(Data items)
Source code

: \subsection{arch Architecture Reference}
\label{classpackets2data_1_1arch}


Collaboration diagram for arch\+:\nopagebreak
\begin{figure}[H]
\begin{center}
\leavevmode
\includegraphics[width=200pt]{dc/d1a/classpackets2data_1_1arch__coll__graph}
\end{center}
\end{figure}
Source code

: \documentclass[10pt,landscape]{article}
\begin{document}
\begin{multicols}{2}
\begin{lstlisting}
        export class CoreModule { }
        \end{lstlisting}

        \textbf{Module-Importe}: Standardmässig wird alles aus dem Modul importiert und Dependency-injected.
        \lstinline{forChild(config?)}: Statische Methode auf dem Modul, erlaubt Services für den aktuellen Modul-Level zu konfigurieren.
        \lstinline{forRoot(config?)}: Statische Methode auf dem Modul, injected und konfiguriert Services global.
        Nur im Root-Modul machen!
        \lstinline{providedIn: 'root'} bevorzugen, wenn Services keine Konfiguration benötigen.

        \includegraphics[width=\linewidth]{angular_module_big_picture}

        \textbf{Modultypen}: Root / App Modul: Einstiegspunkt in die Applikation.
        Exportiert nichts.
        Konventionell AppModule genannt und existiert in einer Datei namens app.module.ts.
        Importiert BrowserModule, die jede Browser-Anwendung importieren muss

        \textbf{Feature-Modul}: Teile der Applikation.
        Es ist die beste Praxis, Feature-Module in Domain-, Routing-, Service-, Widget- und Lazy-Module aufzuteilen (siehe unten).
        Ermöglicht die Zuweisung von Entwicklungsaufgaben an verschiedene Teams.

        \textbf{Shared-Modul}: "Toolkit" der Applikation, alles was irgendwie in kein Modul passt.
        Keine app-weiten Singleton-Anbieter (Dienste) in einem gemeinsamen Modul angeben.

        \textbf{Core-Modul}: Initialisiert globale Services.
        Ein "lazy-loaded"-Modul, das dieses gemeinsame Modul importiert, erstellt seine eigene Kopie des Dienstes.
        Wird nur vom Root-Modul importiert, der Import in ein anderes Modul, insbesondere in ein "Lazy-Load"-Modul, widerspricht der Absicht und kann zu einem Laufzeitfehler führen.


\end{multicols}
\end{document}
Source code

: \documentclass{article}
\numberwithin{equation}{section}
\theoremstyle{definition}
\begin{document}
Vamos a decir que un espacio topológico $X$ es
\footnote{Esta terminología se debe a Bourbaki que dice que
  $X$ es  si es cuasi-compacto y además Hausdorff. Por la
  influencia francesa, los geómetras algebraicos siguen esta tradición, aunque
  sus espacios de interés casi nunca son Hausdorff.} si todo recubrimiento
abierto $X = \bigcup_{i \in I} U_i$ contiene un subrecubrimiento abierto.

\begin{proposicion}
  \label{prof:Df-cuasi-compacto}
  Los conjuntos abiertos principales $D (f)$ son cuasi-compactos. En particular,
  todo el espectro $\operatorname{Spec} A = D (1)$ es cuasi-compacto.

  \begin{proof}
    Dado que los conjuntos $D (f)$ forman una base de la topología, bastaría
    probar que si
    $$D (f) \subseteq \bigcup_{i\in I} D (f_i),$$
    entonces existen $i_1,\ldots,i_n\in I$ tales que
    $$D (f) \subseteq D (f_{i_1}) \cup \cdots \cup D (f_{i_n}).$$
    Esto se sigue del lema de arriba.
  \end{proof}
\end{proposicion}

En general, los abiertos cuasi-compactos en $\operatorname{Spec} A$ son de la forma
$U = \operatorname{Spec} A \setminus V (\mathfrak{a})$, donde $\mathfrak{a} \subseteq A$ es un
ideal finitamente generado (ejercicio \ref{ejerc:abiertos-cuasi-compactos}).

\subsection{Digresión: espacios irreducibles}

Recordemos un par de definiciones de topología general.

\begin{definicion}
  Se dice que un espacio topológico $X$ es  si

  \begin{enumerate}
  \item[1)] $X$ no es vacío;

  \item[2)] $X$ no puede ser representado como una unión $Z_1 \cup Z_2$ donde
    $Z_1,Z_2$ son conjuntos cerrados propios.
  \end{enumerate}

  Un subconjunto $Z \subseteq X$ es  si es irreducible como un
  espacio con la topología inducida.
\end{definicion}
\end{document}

- Problem to solve
Could you repeat every record above exactly as it stands?

- Answer to the exercise
Source code

: \subsection{arch Architecture Reference}
\label{classpackets2data_1_1arch}


Collaboration diagram for arch\+:\nopagebreak
\begin{figure}[H]
\begin{center}
\leavevmode
\includegraphics[width=200pt]{dc/d1a/classpackets2data_1_1arch__coll__graph}
\end{center}
\end{figure}
Source code

: \documentclass[10pt,landscape]{article}
\begin{document}
\begin{multicols}{2}
\begin{lstlisting}
        export class CoreModule { }
        \end{lstlisting}

        \textbf{Module-Importe}: Standardmässig wird alles aus dem Modul importiert und Dependency-injected.
        \lstinline{forChild(config?)}: Statische Methode auf dem Modul, erlaubt Services für den aktuellen Modul-Level zu konfigurieren.
        \lstinline{forRoot(config?)}: Statische Methode auf dem Modul, injected und konfiguriert Services global.
        Nur im Root-Modul machen!
        \lstinline{providedIn: 'root'} bevorzugen, wenn Services keine Konfiguration benötigen.

        \includegraphics[width=\linewidth]{angular_module_big_picture}

        \textbf{Modultypen}: Root / App Modul: Einstiegspunkt in die Applikation.
        Exportiert nichts.
        Konventionell AppModule genannt und existiert in einer Datei namens app.module.ts.
        Importiert BrowserModule, die jede Browser-Anwendung importieren muss

        \textbf{Feature-Modul}: Teile der Applikation.
        Es ist die beste Praxis, Feature-Module in Domain-, Routing-, Service-, Widget- und Lazy-Module aufzuteilen (siehe unten).
        Ermöglicht die Zuweisung von Entwicklungsaufgaben an verschiedene Teams.

        \textbf{Shared-Modul}: "Toolkit" der Applikation, alles was irgendwie in kein Modul passt.
        Keine app-weiten Singleton-Anbieter (Dienste) in einem gemeinsamen Modul angeben.

        \textbf{Core-Modul}: Initialisiert globale Services.
        Ein "lazy-loaded"-Modul, das dieses gemeinsame Modul importiert, erstellt seine eigene Kopie des Dienstes.
        Wird nur vom Root-Modul importiert, der Import in ein anderes Modul, insbesondere in ein "Lazy-Load"-Modul, widerspricht der Absicht und kann zu einem Laufzeitfehler führen.


\end{multicols}
\end{document}
Source code

: \documentclass{article}
\numberwithin{equation}{section}
\theoremstyle{definition}
\begin{document}
Vamos a decir que un espacio topológico $X$ es
\footnote{Esta terminología se debe a Bourbaki que dice que
  $X$ es  si es cuasi-compacto y además Hausdorff. Por la
  influencia francesa, los geómetras algebraicos siguen esta tradición, aunque
  sus espacios de interés casi nunca son Hausdorff.} si todo recubrimiento
abierto $X = \bigcup_{i \in I} U_i$ contiene un subrecubrimiento abierto.

\begin{proposicion}
  \label{prof:Df-cuasi-compacto}
  Los conjuntos abiertos principales $D (f)$ son cuasi-compactos. En particular,
  todo el espectro $\operatorname{Spec} A = D (1)$ es cuasi-compacto.

  \begin{proof}
    Dado que los conjuntos $D (f)$ forman una base de la topología, bastaría
    probar que si
    $$D (f) \subseteq \bigcup_{i\in I} D (f_i),$$
    entonces existen $i_1,\ldots,i_n\in I$ tales que
    $$D (f) \subseteq D (f_{i_1}) \cup \cdots \cup D (f_{i_n}).$$
    Esto se sigue del lema de arriba.
  \end{proof}
\end{proposicion}

En general, los abiertos cuasi-compactos en $\operatorname{Spec} A$ son de la forma
$U = \operatorname{Spec} A \setminus V (\mathfrak{a})$, donde $\mathfrak{a} \subseteq A$ es un
ideal finitamente generado (ejercicio \ref{ejerc:abiertos-cuasi-compactos}).

\subsection{Digresión: espacios irreducibles}

Recordemos un par de definiciones de topología general.

\begin{definicion}
  Se dice que un espacio topológico $X$ es  si

  \begin{enumerate}
  \item[1)] $X$ no es vacío;

  \item[2)] $X$ no puede ser representado como una unión $Z_1 \cup Z_2$ donde
    $Z_1,Z_2$ son conjuntos cerrados propios.
  \end{enumerate}

  Un subconjunto $Z \subseteq X$ es  si es irreducible como un
  espacio con la topología inducida.
\end{definicion}
\end{document}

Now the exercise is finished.